• _Exercise aim_
Find every line in the records below that contains "Login", and copy it.

• _Record extracts_
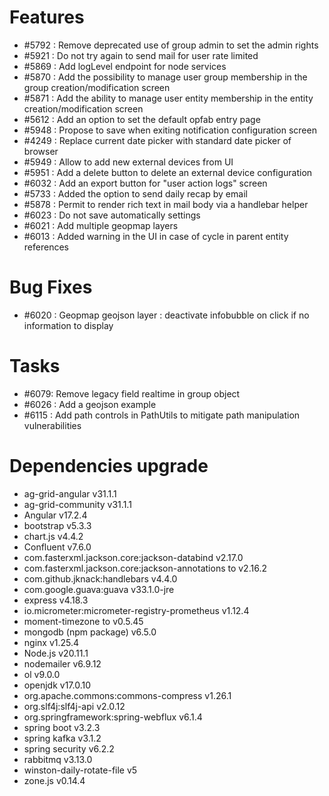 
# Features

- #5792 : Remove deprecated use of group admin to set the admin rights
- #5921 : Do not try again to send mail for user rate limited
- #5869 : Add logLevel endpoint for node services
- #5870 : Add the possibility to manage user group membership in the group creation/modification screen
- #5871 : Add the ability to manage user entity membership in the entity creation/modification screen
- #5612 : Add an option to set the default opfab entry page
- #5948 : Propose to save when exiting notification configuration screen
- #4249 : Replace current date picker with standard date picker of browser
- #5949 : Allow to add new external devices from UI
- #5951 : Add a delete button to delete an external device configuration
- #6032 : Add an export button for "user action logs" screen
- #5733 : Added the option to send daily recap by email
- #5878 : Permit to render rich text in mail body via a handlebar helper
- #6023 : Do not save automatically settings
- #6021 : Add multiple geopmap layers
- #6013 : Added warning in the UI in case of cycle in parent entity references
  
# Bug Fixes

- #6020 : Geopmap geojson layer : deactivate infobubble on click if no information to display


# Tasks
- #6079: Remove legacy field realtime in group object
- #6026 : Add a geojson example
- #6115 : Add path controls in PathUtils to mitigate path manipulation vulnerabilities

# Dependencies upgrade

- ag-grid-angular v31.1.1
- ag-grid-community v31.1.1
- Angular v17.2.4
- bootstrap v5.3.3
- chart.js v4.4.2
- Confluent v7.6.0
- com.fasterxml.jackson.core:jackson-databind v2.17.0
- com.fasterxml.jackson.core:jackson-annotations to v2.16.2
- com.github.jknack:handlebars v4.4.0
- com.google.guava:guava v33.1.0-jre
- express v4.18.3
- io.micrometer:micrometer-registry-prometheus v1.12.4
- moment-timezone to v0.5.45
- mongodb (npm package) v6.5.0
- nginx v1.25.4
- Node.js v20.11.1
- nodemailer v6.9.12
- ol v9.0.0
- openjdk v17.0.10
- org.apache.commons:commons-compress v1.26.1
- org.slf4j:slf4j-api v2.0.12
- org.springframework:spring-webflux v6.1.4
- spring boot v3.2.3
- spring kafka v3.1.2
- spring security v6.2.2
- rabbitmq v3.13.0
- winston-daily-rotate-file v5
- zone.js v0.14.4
...
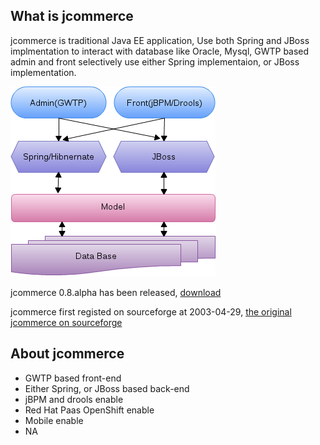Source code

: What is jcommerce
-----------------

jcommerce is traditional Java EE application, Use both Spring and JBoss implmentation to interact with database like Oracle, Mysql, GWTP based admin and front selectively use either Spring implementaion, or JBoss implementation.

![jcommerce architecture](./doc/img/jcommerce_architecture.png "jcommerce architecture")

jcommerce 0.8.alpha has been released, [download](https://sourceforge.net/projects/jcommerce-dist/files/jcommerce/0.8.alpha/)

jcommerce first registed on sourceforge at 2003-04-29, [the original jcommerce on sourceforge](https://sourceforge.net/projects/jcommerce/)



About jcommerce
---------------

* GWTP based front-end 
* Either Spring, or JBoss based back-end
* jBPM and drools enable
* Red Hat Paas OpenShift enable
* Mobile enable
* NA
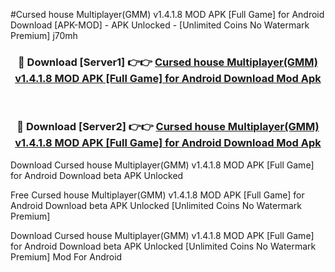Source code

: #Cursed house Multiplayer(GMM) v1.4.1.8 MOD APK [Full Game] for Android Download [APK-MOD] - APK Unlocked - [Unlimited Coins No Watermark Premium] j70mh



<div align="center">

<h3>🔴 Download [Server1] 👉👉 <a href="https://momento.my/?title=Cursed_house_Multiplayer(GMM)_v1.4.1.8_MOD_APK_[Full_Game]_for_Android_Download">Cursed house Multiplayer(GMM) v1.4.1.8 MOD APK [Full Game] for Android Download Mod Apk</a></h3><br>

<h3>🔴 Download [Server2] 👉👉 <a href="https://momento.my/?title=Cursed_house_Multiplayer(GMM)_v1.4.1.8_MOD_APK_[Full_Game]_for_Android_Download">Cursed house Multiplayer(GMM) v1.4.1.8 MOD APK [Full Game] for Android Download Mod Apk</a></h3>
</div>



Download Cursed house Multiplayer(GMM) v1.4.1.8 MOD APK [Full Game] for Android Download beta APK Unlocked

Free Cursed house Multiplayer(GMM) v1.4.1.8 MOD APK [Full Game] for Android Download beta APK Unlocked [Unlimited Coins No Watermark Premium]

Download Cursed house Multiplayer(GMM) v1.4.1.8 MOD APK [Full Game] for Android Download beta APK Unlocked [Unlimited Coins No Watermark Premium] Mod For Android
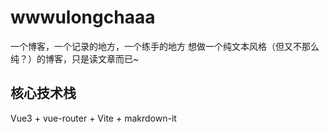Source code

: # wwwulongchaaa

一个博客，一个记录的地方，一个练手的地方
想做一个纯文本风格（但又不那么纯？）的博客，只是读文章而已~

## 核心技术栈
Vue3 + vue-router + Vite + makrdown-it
---
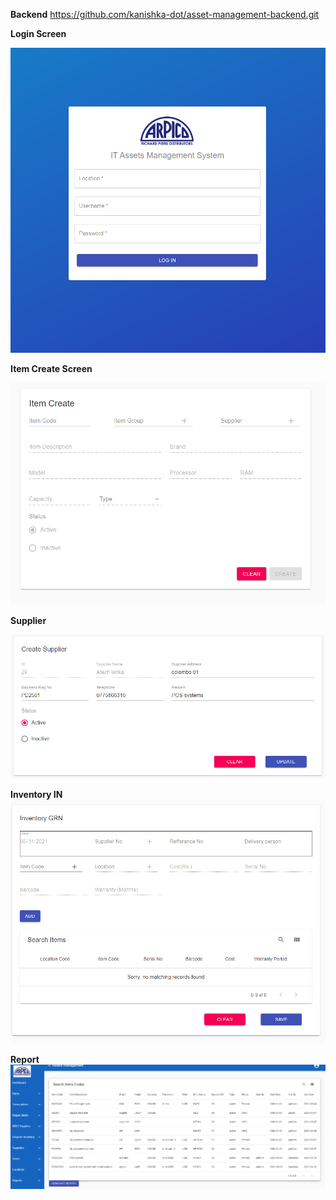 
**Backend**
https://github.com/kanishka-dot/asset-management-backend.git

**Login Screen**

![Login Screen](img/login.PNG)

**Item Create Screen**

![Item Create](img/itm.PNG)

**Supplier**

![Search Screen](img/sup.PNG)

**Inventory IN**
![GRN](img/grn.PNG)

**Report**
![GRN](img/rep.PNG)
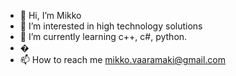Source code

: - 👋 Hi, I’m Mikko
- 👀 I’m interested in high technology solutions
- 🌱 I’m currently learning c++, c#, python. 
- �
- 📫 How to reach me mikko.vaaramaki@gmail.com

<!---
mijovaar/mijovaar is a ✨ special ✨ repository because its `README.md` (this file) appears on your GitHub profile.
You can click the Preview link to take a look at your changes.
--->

• _Output of the exercise_
**Login Screen**
![Login Screen](img/login.PNG)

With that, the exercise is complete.